* **ASSIGNMENT**
Using the entries that follow, state how many lines contain the word "吃人不吐葡萄". The response is that number and nothing more.

Saved data entries:
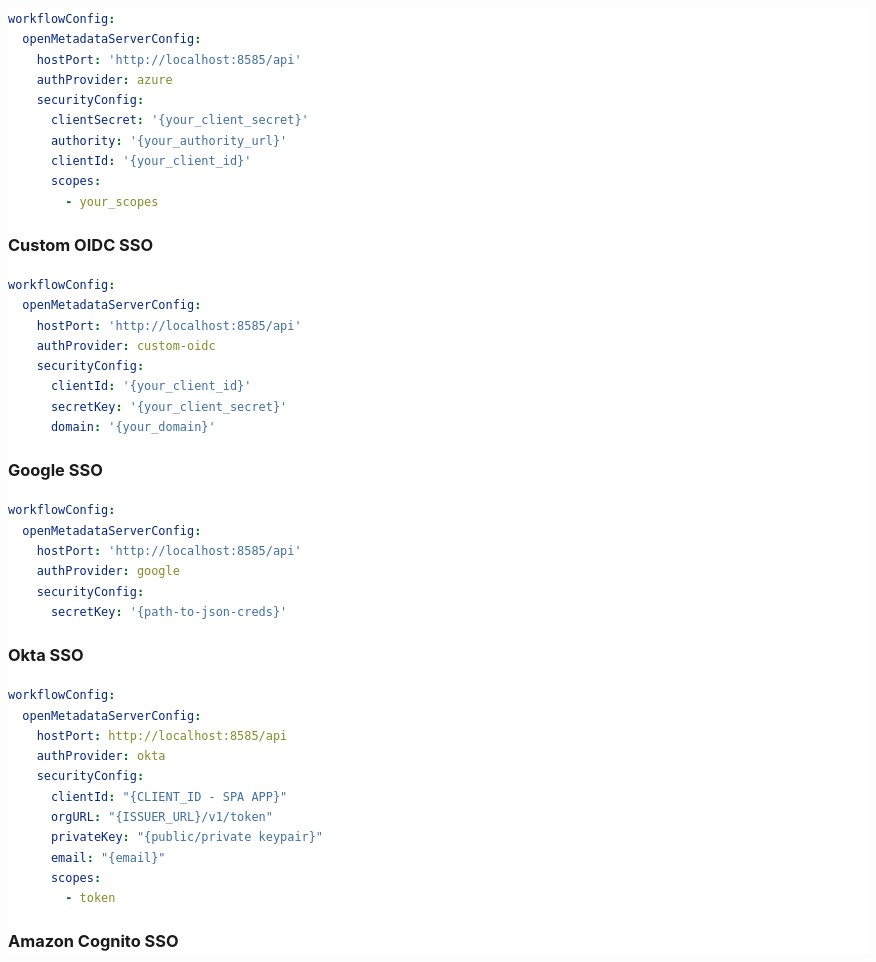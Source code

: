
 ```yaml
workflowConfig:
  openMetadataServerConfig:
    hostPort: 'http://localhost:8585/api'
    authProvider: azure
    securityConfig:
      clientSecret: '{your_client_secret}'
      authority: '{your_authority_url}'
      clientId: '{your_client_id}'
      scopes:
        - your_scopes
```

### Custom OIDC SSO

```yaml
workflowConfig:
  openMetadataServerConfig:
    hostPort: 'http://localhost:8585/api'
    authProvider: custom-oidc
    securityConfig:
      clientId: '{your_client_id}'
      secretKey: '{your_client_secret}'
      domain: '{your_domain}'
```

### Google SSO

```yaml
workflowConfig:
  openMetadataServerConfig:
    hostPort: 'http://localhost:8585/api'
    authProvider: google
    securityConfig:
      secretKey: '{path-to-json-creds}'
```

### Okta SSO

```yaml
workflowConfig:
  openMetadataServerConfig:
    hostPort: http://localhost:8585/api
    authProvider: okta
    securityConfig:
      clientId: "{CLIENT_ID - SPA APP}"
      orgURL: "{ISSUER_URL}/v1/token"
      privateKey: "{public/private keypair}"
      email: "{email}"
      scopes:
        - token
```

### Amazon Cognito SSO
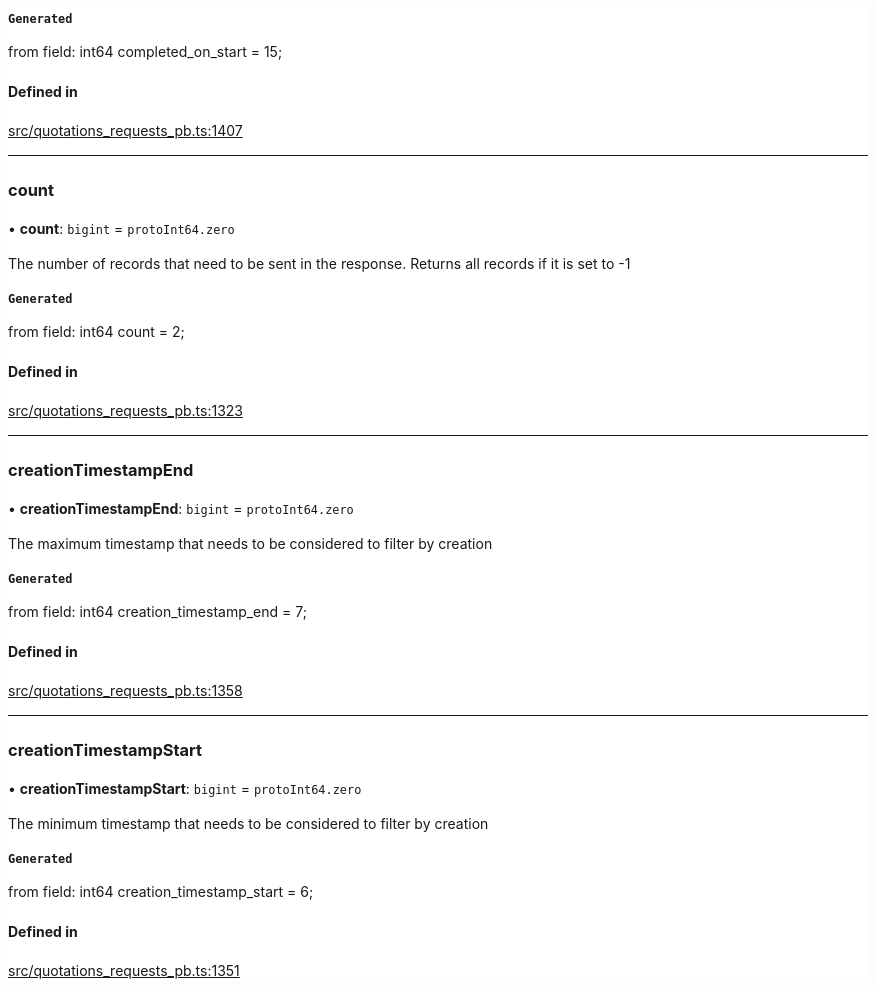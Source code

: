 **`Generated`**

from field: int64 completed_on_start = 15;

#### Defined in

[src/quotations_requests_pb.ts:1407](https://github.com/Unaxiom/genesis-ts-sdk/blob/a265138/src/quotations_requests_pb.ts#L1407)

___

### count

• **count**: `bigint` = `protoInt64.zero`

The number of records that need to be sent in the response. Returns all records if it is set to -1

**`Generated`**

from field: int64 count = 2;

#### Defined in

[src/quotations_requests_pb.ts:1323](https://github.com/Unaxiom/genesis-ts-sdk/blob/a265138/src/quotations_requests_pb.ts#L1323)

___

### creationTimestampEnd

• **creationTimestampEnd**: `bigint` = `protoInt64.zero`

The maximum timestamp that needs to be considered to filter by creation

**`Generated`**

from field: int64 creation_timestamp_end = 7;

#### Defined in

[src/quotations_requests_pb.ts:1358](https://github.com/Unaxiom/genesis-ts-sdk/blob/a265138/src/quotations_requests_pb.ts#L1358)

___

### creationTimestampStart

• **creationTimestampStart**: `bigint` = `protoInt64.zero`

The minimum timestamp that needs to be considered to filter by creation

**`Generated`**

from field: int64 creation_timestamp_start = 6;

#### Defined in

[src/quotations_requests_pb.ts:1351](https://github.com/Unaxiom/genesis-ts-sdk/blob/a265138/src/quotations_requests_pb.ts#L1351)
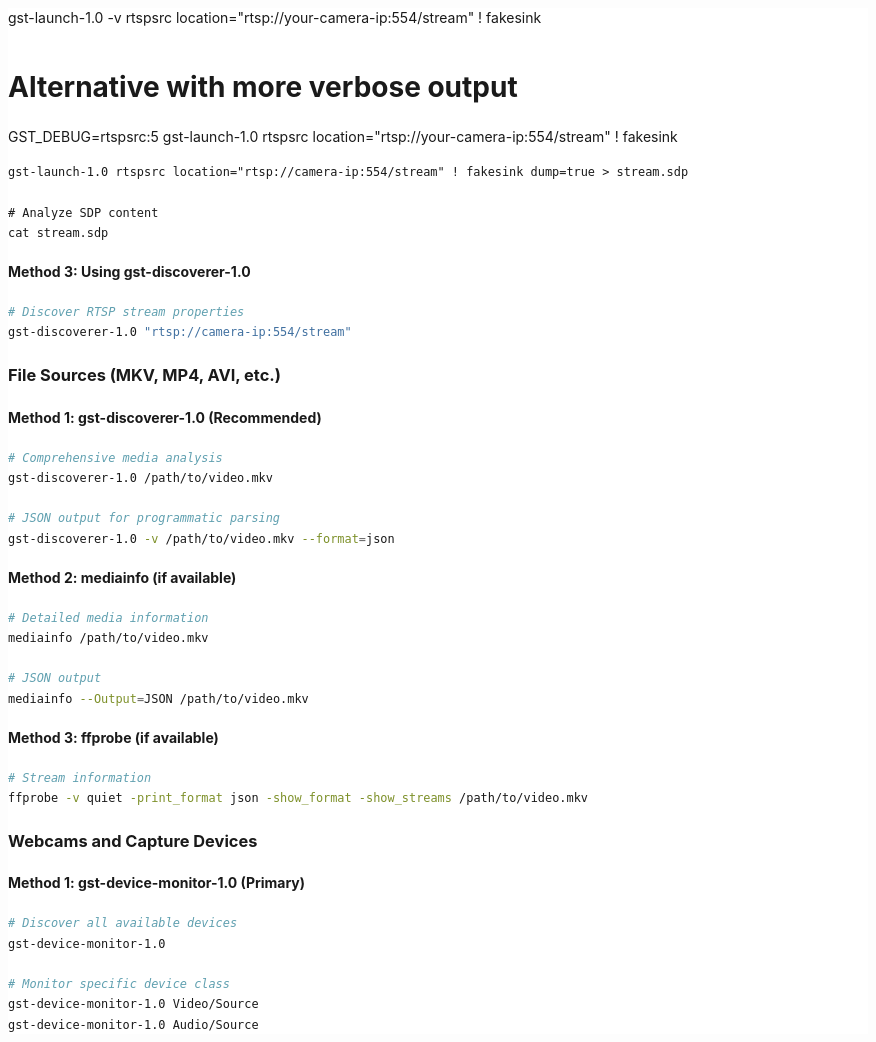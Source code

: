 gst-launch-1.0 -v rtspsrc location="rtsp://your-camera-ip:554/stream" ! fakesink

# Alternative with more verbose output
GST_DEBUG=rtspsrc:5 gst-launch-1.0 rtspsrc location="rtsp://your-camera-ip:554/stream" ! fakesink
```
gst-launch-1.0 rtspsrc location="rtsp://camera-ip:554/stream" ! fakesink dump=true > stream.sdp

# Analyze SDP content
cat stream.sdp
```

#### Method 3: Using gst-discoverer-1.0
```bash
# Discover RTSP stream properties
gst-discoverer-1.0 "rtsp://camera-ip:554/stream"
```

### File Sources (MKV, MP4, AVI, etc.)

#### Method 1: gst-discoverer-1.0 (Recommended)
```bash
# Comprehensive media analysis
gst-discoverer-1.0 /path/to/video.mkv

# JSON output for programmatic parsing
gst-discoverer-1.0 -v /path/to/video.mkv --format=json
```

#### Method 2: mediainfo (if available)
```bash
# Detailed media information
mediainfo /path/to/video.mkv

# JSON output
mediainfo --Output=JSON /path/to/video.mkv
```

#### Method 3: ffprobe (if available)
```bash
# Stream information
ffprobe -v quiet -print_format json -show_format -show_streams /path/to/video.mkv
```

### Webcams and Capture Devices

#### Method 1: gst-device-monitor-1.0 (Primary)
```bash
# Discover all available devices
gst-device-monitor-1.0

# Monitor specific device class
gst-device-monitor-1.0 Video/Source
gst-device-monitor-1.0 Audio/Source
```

--

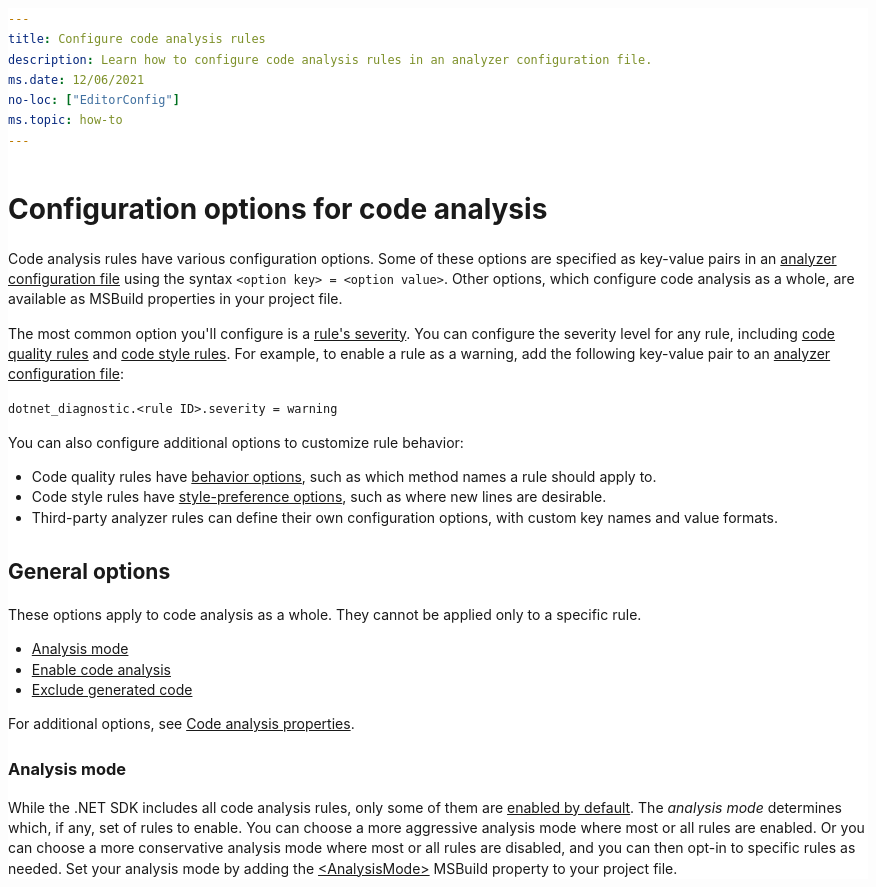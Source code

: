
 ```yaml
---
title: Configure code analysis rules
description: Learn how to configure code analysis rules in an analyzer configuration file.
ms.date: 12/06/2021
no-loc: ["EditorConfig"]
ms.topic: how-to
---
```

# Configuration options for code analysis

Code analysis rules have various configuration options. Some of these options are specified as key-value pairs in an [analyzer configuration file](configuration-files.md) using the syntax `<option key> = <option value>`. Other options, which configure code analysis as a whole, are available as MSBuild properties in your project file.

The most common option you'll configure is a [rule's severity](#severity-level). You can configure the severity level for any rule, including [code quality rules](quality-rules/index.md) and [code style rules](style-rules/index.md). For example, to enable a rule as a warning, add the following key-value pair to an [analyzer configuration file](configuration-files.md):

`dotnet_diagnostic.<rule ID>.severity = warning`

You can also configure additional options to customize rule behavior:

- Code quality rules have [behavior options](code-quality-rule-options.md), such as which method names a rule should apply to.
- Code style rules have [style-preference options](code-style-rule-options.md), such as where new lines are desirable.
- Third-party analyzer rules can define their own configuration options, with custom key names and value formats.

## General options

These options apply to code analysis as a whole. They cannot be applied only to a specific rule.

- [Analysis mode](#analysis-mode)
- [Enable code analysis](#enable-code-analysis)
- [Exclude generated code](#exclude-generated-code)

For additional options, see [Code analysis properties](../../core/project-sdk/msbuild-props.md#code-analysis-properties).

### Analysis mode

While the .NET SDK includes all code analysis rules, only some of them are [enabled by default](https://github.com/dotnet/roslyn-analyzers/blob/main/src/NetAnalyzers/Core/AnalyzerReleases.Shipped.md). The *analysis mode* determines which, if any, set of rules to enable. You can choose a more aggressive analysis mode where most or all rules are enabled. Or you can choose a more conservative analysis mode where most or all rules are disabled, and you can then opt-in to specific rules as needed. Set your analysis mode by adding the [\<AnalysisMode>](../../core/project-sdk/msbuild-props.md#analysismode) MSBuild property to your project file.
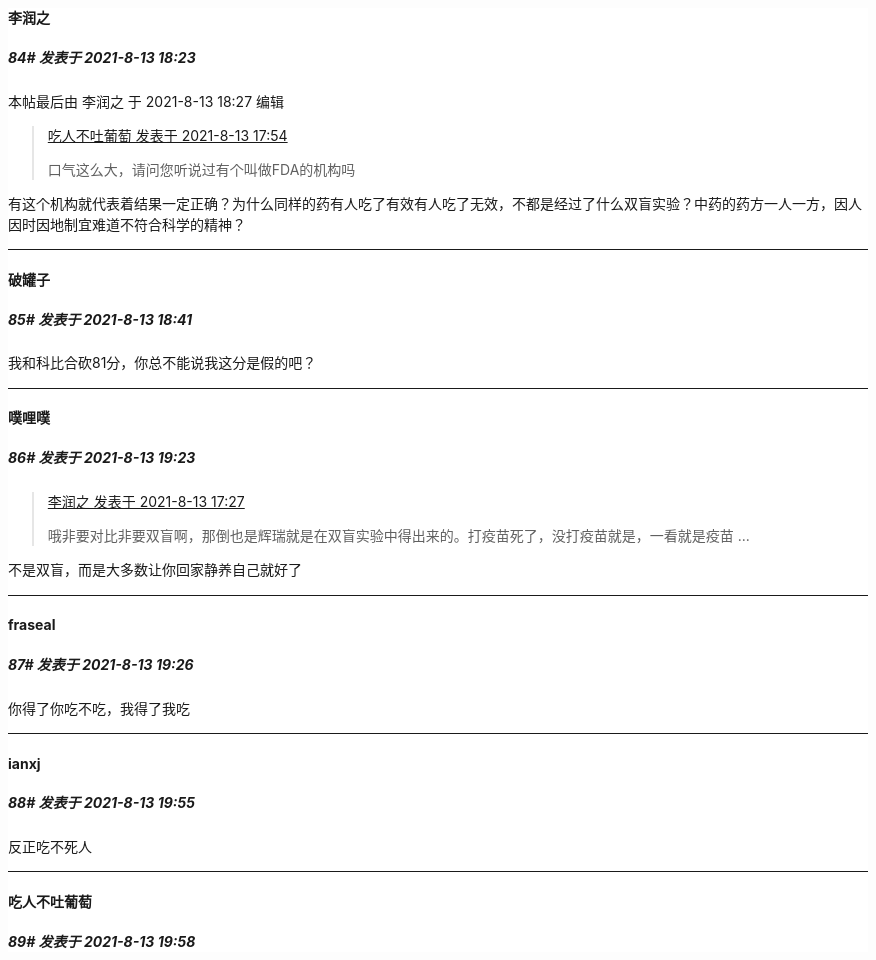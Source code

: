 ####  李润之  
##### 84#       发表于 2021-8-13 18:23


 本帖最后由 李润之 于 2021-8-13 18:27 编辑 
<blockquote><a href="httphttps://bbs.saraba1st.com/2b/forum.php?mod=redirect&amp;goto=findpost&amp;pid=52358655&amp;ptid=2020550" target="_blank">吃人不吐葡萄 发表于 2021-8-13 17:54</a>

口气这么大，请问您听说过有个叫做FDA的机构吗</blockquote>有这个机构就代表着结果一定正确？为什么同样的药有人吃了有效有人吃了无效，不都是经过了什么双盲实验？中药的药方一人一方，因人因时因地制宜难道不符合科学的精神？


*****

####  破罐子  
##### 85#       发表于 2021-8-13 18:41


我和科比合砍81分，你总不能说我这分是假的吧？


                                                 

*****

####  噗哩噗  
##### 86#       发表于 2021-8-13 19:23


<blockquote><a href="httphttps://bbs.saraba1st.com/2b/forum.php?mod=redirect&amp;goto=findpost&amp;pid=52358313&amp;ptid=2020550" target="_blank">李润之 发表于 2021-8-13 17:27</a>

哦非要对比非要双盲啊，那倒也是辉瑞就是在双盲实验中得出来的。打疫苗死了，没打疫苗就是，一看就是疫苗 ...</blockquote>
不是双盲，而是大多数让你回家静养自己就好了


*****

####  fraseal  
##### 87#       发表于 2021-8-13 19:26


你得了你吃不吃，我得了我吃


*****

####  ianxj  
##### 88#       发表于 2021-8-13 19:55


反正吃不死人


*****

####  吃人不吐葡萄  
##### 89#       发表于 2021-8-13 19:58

--

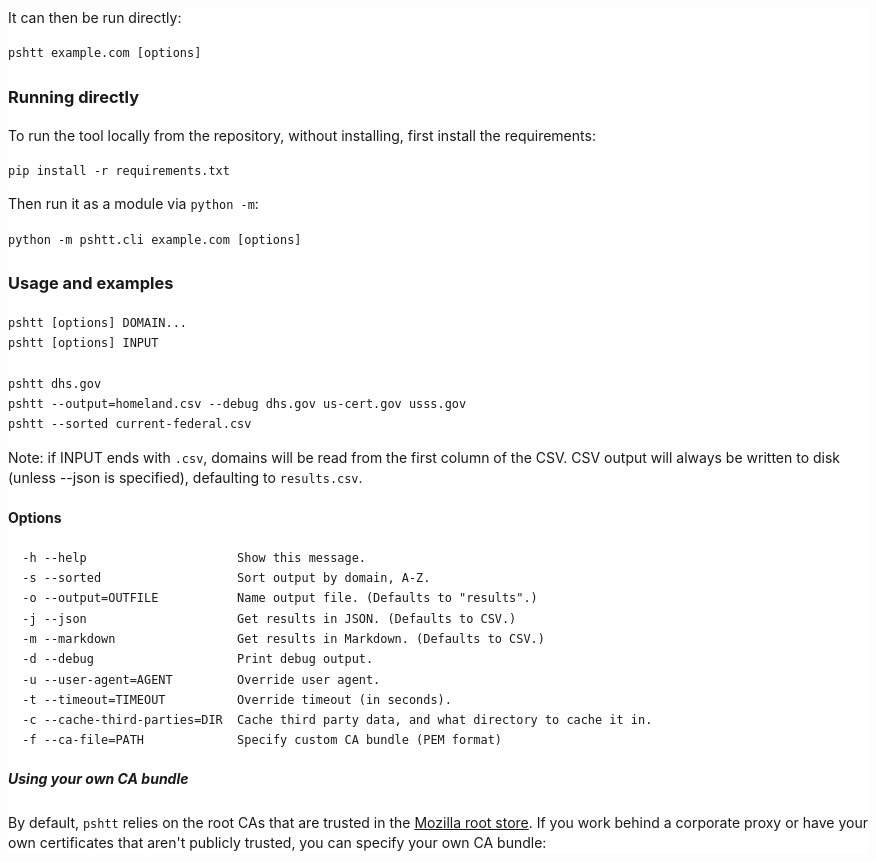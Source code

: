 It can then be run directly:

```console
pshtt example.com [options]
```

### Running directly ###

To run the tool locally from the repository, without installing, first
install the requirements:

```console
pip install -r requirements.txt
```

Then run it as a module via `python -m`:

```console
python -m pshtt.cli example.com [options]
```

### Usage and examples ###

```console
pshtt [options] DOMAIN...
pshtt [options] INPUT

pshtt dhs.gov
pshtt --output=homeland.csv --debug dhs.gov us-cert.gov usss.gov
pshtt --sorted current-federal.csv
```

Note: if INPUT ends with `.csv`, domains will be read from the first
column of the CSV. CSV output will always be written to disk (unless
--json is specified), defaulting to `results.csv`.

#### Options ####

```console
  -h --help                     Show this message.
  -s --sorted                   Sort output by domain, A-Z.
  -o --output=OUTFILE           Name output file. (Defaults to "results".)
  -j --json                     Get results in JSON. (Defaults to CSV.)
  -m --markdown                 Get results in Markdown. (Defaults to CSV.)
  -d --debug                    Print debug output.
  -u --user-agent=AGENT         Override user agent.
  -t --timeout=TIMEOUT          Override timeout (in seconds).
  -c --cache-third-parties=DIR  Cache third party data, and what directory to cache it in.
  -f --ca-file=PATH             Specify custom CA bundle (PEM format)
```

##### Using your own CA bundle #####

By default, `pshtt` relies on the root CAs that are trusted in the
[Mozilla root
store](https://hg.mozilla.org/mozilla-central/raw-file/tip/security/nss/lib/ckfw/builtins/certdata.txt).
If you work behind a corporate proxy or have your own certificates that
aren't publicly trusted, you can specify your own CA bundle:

* **ANSWER TO THIS PROBLEM**
2